Having acknowledged that the US-DPRK summit — the first in history — was an epochal event of great significance in overcoming decades of tensions and hostilities between the two countries and for the opening up of a new future, President Trump and Chairman Kim Jong Un commit to implement the stipulations in the joint statement fully and expeditiously. The United States and the DPRK commit to hold follow-on negotiations, led by the US Secretary of State, Mike Pompeo, and a relevant high-level DPRK official, at the earliest possible date, to implement the outcomes of the US-DPRK summit.[Lots of self-adulation (what else from these two?) but no additional substance. They’ll get together again soon to discuss implementation of whatever they think they agreed to.]

President Donald J. Trump of the United States of America and Chairman Kim Jong Un of the State Affairs Commission of the Democratic People’s Republic of Korea have committed to cooperate for the development of new US-DPRK relations and for the promotion of peace, prosperity, and the security of the Korean Peninsula and of the world.”

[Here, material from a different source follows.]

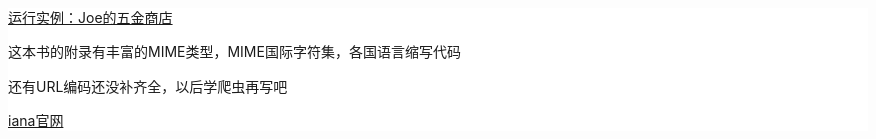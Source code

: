 [运行实例：Joe的五金商店](http://joes-hardware.com)

这本书的附录有丰富的MIME类型，MIME国际字符集，各国语言缩写代码

还有URL编码还没补齐全，以后学爬虫再写吧

[iana官网](http://www.iana.org/assignments/media-types/media-types.xhtml)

To avoid misunderstanding, I want to say that almost any rational communication between previously hostile and non-communicating nuclear powers is better than no communication. On the other hand, Trump has apparently made commitments regarding relations with South Korea related to joint military exercises (comments that top military leaders may already be walking back) that may not have been fully vetted and for which no meaningful quid pro quo was received. We cannot adequately assess the whole of the so-called “negotiation” until more is known about what happened in the private meeting between the two leaders.  They didn’t attack each other and stomp out of the room and that’s a victory of sorts but let’s keep our heads for a while. This may be nothing more than a publicity stunt for both sides.

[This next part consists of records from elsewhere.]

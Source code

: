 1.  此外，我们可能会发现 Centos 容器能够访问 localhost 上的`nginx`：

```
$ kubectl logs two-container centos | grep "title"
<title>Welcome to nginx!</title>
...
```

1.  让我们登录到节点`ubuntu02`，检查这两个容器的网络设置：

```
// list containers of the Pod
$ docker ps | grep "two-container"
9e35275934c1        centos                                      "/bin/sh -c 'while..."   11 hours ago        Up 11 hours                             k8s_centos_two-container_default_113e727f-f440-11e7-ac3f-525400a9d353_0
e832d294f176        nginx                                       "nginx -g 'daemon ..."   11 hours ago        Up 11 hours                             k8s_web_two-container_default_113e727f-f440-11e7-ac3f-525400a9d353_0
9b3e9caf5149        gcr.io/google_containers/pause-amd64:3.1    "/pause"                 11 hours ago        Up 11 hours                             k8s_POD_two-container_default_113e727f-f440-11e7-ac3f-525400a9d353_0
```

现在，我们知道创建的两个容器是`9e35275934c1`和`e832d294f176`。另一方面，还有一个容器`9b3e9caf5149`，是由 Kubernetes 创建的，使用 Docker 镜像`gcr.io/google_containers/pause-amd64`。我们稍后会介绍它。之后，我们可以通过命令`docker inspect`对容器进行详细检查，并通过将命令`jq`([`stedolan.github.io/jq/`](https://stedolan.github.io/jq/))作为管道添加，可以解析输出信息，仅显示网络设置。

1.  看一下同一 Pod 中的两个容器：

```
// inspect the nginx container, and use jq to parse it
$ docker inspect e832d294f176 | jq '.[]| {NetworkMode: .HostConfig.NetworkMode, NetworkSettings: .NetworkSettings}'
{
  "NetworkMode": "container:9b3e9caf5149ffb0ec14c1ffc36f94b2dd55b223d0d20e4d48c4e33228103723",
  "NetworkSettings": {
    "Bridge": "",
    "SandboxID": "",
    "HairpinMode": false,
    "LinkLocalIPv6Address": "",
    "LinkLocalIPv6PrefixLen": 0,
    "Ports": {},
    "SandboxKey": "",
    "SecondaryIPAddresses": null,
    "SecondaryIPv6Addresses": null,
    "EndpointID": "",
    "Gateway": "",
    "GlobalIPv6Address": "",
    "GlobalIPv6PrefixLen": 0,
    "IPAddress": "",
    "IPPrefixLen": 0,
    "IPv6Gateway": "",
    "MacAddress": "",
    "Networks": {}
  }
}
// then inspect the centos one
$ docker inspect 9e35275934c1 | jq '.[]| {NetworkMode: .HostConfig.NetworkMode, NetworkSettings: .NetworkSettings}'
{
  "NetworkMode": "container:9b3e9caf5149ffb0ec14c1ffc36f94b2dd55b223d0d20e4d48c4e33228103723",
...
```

Bottom line — Trump may be readying himself to receive the Nobel Prize but the Swedes had better wait to see the meat on the summit bone before deifying Trump as the great peacemaker. Among the many important facts we still do not know about this hastily arranged meeting and joint statement are the real reasons that Kim Jong Un has suddenly become such a pliable and reasonable soul. Trump’s propensity to oversimplify everything and turn them into a TV-show sound bite formula for his base may be masking some serious issues that have not yet surfaced. Kim Jong Un’s sudden change of heart/style/position must be thoroughly understood before the real meaning of these overtures can be assessed. Trump’s base may buy the idea that it was Trump’s tough talk that brought North Korea to the table, but that is far too simplistic and utterly improbable in light of the North Korean diplomatic history.

Final thought – Trump is going to present himself as the great negotiator again, the man who single-handedly solved the world’s most serious nuclear problem. Democrats better get ready fast to address those claims with a serious and understandable reality check because Trump’s claims will resonate with some voters who are not in Trump’s base or who are hanging on the precipice and swingable for the 2018 election.

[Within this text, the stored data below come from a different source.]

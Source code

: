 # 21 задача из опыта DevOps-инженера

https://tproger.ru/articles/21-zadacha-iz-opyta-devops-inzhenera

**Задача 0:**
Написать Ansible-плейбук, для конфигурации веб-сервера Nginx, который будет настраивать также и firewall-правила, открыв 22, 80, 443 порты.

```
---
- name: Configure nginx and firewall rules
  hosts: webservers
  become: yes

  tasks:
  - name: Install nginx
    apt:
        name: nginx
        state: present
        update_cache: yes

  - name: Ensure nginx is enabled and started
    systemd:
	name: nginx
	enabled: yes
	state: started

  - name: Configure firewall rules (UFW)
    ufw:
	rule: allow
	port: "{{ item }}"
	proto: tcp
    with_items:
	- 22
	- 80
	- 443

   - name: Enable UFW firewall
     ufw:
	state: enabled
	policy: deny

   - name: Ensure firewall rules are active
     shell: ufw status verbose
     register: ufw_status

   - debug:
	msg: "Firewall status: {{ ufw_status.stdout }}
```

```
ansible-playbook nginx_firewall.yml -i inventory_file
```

For a similar opinion from elsewhere, see

Oh, one other thing. the Canadians and our other former allies in the G7 must be really frosted after being condemned by Trump as he was heading to Asia to pal up with yet another dictator (did you know, Trump and Jong Un were referred to as “the two dictators” by in a Fox broadcast without objection or even notice?). Trump’s motives in all this have to be considered suspect in light of the Russia connection and Putin’s ongoing efforts to sabotage U.S. elections. Mr. Mueller, you need to act soon. It’s getting late.